Scan the data below for lines holding the word "shields", and copy each line found.
── Source material
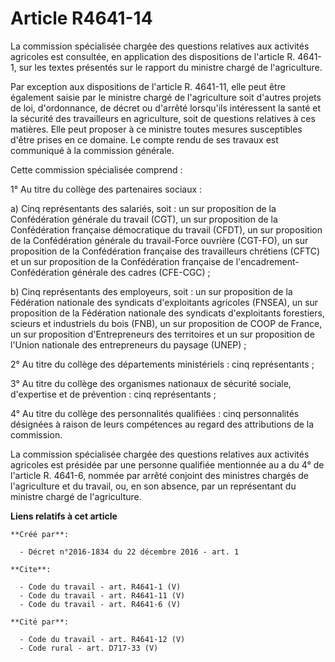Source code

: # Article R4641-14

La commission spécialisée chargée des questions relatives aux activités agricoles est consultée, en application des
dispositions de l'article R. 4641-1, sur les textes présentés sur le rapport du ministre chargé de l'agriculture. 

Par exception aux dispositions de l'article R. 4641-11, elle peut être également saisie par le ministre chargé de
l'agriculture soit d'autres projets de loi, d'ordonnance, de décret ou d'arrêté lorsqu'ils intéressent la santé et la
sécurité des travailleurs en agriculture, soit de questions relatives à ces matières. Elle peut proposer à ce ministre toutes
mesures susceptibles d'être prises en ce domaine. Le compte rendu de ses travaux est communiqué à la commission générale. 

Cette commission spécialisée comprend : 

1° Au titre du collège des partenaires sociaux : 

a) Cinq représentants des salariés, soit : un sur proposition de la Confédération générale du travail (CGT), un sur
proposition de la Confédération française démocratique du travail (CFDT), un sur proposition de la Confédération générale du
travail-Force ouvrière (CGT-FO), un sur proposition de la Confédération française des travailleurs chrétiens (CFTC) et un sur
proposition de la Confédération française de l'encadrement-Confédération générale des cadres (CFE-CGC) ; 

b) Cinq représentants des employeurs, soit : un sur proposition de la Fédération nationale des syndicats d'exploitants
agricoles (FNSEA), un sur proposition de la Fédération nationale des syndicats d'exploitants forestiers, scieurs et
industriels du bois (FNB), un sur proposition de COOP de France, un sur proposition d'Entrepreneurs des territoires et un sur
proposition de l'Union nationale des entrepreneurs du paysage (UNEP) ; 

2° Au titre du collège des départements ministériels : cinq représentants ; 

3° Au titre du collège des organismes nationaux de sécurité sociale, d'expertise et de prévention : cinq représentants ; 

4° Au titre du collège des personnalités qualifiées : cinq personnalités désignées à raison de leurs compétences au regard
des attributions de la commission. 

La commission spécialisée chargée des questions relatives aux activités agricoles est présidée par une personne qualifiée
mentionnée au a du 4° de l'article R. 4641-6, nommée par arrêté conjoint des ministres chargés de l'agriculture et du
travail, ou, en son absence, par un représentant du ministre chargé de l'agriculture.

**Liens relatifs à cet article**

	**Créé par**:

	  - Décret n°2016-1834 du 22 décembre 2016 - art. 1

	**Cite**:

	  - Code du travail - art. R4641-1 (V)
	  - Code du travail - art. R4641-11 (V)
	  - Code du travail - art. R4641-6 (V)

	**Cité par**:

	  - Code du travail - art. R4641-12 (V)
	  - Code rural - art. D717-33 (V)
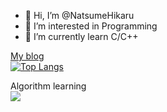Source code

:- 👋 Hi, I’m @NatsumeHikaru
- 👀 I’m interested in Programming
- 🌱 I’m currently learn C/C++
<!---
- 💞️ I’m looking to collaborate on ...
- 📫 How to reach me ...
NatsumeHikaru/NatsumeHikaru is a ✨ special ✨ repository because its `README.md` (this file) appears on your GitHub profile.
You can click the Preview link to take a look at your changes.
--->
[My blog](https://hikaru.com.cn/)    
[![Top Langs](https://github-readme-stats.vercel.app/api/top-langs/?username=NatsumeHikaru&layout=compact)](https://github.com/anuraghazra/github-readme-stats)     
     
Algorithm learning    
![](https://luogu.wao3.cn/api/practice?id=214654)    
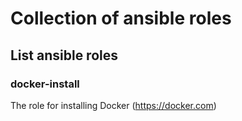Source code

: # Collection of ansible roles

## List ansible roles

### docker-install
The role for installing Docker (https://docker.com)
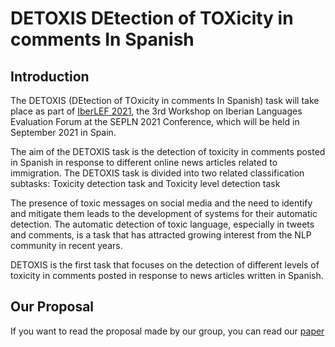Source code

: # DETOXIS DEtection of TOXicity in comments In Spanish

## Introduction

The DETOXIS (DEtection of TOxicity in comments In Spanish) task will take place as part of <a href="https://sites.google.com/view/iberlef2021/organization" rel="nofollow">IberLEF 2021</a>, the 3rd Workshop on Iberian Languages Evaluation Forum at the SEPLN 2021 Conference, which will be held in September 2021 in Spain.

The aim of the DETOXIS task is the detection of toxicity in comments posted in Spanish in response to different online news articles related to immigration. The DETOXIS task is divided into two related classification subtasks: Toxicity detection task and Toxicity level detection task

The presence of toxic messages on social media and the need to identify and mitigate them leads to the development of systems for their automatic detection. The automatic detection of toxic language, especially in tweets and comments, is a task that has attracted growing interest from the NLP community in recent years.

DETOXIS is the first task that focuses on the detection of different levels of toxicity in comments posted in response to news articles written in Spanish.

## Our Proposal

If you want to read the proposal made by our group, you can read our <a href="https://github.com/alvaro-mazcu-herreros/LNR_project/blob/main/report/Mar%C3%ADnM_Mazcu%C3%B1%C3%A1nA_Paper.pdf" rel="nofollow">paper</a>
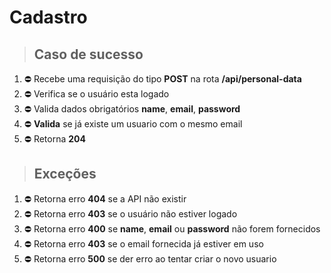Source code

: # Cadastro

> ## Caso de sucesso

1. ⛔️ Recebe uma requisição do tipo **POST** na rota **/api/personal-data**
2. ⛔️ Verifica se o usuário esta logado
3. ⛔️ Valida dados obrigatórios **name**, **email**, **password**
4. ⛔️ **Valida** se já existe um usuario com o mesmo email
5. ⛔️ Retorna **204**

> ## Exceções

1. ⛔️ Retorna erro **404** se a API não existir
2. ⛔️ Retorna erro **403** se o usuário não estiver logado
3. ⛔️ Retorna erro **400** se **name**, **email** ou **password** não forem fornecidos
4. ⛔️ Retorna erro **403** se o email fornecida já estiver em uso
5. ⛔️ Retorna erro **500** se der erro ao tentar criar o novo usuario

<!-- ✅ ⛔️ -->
────
── Source material
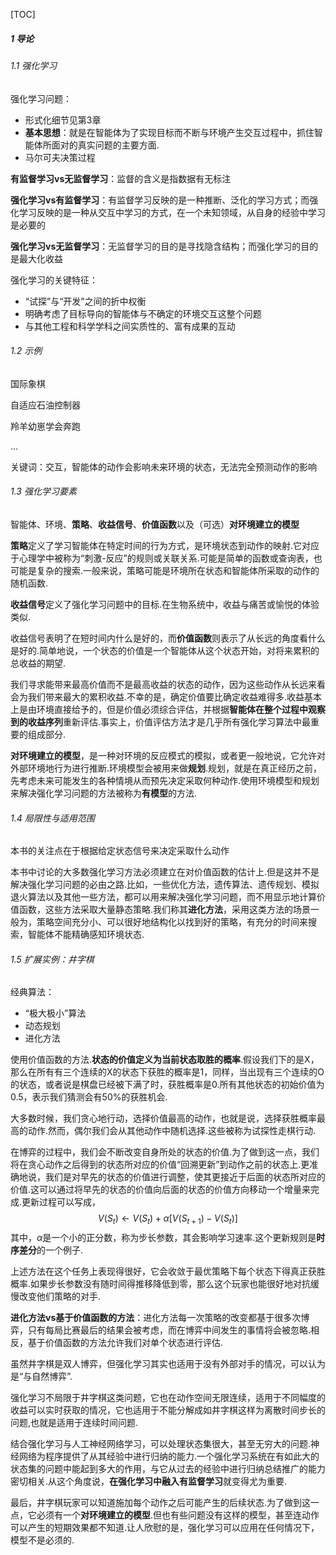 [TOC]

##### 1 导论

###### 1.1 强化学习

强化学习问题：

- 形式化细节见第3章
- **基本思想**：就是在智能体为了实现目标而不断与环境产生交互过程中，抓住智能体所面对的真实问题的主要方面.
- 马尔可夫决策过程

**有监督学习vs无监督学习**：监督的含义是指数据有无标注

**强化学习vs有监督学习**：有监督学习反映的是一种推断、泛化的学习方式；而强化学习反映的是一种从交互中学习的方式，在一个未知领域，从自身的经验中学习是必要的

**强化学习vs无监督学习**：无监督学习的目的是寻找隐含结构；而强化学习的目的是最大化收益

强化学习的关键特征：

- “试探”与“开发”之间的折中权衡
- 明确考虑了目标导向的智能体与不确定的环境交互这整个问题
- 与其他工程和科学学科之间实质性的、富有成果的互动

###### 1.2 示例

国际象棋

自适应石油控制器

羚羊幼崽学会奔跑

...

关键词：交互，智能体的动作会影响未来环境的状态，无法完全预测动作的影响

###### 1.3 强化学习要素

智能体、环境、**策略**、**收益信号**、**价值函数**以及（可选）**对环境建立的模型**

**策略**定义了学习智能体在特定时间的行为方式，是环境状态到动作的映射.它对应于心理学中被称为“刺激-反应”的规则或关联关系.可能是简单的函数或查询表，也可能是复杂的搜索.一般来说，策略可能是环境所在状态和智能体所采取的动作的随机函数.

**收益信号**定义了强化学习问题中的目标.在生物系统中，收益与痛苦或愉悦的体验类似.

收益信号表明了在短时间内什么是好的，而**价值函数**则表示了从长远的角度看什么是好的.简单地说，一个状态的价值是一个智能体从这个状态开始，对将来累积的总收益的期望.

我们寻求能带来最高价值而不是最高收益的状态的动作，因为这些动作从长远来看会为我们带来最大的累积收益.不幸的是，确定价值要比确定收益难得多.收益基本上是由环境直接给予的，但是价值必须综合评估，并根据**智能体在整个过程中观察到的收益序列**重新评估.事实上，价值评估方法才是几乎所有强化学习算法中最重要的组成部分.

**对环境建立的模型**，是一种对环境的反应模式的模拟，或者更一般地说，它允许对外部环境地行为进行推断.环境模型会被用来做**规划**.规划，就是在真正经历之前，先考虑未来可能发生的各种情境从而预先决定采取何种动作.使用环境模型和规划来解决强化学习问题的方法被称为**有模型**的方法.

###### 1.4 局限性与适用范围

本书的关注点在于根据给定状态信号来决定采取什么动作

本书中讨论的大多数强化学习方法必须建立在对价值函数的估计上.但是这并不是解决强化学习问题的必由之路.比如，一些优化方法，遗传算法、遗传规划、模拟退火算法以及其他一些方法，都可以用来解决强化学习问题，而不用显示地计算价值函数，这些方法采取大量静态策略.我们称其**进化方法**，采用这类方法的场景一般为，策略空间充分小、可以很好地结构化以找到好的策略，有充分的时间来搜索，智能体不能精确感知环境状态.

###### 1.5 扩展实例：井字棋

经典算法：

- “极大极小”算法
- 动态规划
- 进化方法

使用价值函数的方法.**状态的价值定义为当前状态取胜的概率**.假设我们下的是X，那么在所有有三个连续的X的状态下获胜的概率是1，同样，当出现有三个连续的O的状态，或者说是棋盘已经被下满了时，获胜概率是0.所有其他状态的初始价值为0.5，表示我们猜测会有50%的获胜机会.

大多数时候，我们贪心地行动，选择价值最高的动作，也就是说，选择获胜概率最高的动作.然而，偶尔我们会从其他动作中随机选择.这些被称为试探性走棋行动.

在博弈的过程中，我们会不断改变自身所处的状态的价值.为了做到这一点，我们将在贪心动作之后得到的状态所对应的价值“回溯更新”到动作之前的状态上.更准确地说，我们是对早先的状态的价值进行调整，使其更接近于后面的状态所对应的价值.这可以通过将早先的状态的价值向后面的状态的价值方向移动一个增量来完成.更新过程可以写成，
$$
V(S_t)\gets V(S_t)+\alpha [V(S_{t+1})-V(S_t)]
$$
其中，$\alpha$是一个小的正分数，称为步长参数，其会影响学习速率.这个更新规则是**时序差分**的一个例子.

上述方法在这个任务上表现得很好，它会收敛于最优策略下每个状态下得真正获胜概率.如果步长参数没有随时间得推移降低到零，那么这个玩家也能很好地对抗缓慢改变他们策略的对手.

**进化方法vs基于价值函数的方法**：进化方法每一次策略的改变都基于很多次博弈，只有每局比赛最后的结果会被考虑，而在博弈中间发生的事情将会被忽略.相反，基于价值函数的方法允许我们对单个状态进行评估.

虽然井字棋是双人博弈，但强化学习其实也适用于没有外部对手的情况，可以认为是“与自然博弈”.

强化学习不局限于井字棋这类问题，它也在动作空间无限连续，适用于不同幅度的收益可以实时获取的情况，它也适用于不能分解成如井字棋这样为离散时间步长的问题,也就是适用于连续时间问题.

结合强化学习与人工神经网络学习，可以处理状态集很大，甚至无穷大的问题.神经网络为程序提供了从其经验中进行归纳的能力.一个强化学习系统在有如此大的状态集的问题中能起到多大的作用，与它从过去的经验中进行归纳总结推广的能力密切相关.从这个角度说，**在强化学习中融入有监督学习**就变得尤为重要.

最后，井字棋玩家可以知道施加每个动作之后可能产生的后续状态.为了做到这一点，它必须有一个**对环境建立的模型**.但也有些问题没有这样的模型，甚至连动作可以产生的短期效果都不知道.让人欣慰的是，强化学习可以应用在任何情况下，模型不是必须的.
────
── Source material
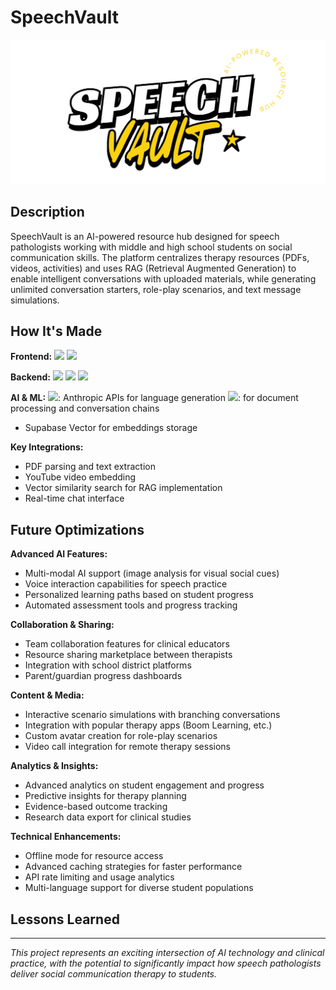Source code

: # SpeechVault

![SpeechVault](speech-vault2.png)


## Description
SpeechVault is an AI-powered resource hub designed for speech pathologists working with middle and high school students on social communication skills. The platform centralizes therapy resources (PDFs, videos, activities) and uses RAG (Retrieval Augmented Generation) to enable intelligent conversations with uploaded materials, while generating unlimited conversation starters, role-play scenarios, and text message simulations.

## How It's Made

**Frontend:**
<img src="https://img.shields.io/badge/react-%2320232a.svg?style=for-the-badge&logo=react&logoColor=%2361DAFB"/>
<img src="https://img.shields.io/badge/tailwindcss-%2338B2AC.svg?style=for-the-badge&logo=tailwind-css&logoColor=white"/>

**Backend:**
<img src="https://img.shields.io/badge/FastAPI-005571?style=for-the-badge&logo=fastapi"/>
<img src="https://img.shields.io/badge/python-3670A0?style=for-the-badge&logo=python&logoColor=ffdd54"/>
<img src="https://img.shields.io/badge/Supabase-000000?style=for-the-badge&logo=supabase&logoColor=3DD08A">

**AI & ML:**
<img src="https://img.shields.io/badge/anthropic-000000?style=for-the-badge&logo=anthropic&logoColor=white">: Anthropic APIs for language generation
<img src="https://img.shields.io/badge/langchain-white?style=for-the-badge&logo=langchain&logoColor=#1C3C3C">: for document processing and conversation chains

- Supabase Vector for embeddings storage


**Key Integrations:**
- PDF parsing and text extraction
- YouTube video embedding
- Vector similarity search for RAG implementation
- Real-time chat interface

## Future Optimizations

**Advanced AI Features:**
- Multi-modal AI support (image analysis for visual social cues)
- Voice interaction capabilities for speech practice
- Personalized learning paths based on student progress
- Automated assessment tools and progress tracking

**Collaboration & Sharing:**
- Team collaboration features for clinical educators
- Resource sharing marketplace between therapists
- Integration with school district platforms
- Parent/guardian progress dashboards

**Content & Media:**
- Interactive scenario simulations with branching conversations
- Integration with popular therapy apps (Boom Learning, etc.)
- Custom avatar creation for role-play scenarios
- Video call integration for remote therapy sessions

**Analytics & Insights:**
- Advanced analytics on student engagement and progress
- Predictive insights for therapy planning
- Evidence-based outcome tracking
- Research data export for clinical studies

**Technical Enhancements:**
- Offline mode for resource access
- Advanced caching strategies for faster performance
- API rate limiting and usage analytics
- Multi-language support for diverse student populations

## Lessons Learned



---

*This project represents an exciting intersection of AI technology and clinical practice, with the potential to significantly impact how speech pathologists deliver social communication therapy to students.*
────
=== Task output ===
<img src="https://img.shields.io/badge/react-%2320232a.svg?style=for-the-badge&logo=react&logoColor=%2361DAFB"/>
<img src="https://img.shields.io/badge/tailwindcss-%2338B2AC.svg?style=for-the-badge&logo=tailwind-css&logoColor=white"/>
<img src="https://img.shields.io/badge/FastAPI-005571?style=for-the-badge&logo=fastapi"/>
<img src="https://img.shields.io/badge/python-3670A0?style=for-the-badge&logo=python&logoColor=ffdd54"/>
<img src="https://img.shields.io/badge/Supabase-000000?style=for-the-badge&logo=supabase&logoColor=3DD08A">
<img src="https://img.shields.io/badge/anthropic-000000?style=for-the-badge&logo=anthropic&logoColor=white">: Anthropic APIs for language generation
<img src="https://img.shields.io/badge/langchain-white?style=for-the-badge&logo=langchain&logoColor=#1C3C3C">: for document processing and conversation chains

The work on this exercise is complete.